____ SUPPLIED MATERIAL

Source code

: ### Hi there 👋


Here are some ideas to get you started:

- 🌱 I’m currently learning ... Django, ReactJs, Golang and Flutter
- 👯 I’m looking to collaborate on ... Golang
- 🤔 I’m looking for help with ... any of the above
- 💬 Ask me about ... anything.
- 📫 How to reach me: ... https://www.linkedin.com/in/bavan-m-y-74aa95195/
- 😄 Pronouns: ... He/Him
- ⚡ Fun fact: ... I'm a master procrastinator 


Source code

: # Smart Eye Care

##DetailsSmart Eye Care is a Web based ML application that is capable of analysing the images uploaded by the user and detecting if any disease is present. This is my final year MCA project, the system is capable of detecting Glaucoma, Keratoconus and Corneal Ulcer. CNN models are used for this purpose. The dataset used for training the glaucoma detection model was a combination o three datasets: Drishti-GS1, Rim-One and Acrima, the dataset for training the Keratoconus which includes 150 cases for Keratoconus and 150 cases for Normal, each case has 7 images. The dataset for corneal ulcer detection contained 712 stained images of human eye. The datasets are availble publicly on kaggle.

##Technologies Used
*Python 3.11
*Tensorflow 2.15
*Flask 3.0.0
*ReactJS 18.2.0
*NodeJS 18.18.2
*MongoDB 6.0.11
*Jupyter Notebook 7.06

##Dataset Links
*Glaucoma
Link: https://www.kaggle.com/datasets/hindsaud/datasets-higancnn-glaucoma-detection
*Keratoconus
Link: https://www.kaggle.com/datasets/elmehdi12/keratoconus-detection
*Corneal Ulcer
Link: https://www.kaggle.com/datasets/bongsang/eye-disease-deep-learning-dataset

________
____ SUPPLIED MATERIAL

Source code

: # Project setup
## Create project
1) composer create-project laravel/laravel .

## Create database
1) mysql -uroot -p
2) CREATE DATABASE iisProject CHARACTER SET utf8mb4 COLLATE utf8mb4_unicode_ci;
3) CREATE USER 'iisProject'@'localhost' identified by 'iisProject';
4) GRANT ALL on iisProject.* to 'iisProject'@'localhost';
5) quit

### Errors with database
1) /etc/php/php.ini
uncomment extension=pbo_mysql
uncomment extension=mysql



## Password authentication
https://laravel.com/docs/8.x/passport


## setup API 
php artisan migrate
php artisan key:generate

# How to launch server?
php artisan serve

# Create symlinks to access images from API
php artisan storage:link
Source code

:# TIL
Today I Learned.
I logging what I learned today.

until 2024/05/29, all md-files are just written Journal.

________
____ SUPPLIED MATERIAL

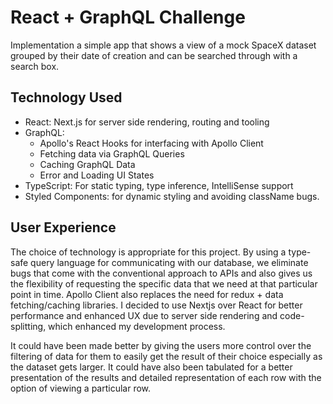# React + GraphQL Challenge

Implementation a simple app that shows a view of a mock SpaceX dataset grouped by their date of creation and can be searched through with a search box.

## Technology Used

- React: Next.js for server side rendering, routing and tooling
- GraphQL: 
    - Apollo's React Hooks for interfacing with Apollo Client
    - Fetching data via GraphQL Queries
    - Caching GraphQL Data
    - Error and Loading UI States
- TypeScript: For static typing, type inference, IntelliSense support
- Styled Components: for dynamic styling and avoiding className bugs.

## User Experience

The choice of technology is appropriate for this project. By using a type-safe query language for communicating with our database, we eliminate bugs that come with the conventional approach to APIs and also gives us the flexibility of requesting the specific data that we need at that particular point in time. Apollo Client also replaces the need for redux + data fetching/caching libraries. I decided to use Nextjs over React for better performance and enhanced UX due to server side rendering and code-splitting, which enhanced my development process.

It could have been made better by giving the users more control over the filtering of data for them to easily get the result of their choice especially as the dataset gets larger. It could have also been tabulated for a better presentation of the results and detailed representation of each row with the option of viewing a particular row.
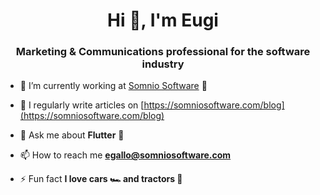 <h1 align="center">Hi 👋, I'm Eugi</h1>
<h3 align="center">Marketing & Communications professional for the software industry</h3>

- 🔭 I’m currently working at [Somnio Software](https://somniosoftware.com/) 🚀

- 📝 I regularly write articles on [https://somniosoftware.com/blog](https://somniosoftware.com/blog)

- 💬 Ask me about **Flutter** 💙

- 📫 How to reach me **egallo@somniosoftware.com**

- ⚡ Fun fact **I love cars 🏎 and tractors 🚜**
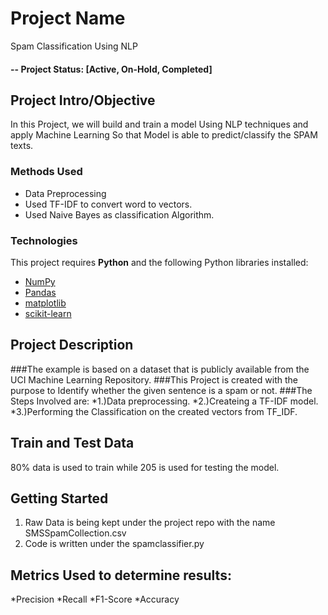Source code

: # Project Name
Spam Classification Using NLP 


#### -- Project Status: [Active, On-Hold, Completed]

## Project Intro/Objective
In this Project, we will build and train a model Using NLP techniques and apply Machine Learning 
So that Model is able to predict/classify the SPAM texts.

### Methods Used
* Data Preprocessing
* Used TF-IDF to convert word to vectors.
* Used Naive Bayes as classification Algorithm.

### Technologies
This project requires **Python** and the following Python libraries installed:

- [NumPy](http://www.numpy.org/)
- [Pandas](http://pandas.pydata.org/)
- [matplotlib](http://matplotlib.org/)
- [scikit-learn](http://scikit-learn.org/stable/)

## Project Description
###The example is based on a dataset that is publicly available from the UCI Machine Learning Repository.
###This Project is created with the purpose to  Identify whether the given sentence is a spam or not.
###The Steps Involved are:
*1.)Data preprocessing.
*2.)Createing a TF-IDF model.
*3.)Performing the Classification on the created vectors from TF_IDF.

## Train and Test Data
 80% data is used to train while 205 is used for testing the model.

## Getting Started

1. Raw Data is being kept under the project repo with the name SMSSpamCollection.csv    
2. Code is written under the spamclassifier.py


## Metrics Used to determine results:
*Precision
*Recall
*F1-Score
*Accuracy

________

- **AIM OF THE TASK**
Write out exactly the lines that fall from the line with "- ⚡ Fun fact: ..." to the line with "# Smart Eye Care" in the records above, keeping both ends.

- **TASK SOLUTION**
- ⚡ Fun fact: ... I'm a master procrastinator 


Source code

: # Smart Eye Care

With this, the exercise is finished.